Aby skutecznie chronić bioróżnorodność:

  • należy uwzględnić koty zdziczałe w systemie monitorowania i zarządzania IGO,
  • opracować strategie kontroli populacji, w tym programy ograniczania ich liczebności na terenach chronionych,
  • prowadzić edukację społeczną — uczciwie i bez demonizowania zwierzęcia — o rzeczywistym wpływie, jaki koty wywierają na lokalne ekosystemy,
  • wreszcie: potrzebujemy zmian legislacyjnych, które jasno określą, kto i w jakim zakresie odpowiada za rozpoznanie oraz ograniczanie gatunków szkodliwych dla przyrody.

Podsumowanie

Kot domowy towarzyszy nam od tysięcy lat i może być wspaniałym towarzyszem.

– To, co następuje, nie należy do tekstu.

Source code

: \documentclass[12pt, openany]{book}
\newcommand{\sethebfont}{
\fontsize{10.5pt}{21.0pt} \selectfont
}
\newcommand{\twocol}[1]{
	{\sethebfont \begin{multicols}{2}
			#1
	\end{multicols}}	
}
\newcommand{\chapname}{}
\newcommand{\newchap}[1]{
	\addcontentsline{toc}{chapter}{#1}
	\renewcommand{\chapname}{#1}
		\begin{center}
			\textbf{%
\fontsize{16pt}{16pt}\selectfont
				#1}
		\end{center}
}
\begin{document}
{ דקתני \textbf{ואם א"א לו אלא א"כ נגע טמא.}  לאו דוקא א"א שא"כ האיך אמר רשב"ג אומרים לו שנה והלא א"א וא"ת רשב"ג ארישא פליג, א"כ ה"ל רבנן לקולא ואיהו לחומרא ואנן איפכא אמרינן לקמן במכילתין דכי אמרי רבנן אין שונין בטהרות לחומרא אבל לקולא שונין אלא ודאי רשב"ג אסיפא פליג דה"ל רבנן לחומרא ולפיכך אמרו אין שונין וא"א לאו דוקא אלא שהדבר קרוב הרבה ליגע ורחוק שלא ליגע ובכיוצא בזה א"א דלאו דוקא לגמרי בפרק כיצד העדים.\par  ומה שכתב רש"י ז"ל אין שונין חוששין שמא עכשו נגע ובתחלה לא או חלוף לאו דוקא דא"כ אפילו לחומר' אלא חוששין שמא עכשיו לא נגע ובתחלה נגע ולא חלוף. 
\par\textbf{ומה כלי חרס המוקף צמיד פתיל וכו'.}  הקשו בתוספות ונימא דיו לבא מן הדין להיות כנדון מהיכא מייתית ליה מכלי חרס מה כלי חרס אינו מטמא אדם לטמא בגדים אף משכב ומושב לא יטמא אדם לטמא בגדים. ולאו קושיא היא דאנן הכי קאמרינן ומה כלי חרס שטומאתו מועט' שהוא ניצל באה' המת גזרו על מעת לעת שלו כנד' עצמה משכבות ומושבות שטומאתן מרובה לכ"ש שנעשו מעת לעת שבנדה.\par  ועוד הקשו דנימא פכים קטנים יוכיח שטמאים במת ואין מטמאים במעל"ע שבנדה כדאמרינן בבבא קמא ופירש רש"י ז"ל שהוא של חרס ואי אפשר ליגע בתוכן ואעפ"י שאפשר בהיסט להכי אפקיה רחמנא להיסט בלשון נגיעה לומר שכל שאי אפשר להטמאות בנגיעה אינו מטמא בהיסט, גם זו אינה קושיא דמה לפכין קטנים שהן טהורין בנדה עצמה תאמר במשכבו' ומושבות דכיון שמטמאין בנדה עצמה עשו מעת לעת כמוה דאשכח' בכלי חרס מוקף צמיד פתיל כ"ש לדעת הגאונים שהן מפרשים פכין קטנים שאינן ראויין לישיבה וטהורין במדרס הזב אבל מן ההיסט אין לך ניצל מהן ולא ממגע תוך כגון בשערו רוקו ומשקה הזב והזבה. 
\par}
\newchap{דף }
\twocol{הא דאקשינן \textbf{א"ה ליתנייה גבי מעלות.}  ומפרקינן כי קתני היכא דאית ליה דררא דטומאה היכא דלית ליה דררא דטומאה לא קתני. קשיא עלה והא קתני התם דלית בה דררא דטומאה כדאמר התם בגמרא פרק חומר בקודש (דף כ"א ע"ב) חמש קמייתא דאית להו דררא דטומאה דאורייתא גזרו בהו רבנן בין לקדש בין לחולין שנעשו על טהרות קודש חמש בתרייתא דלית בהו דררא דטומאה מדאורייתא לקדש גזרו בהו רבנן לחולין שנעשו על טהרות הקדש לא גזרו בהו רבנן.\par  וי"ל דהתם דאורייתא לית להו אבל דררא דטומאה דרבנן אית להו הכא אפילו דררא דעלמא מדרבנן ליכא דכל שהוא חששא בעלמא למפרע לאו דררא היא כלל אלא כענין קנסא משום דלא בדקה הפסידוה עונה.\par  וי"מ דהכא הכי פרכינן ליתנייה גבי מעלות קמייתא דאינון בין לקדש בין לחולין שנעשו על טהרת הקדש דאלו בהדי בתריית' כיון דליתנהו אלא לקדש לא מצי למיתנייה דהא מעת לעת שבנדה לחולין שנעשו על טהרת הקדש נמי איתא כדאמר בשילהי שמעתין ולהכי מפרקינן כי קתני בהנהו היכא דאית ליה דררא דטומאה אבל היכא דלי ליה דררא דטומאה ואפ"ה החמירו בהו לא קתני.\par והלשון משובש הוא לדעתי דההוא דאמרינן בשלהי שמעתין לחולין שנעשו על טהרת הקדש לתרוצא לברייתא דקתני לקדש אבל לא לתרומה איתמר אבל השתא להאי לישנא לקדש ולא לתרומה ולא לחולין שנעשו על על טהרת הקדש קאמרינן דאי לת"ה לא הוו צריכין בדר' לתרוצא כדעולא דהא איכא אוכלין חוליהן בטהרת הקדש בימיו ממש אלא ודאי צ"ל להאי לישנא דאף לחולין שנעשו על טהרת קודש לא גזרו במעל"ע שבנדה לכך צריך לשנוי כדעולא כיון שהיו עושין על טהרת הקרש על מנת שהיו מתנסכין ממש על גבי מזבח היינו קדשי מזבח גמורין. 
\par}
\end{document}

Jednak w środowisku naturalnym — zwłaszcza gdy nie jest kontrolowany — może stać się zagrożeniem dla dzikiej fauny. Nie chodzi o piętnowanie kotów, lecz o realistyczne i odpowiedzialne podejście do ochrony przyrody, które obejmuje wszystkie czynniki mające wpływ na równowagę ekosystemów — także te trudne i niewygodne.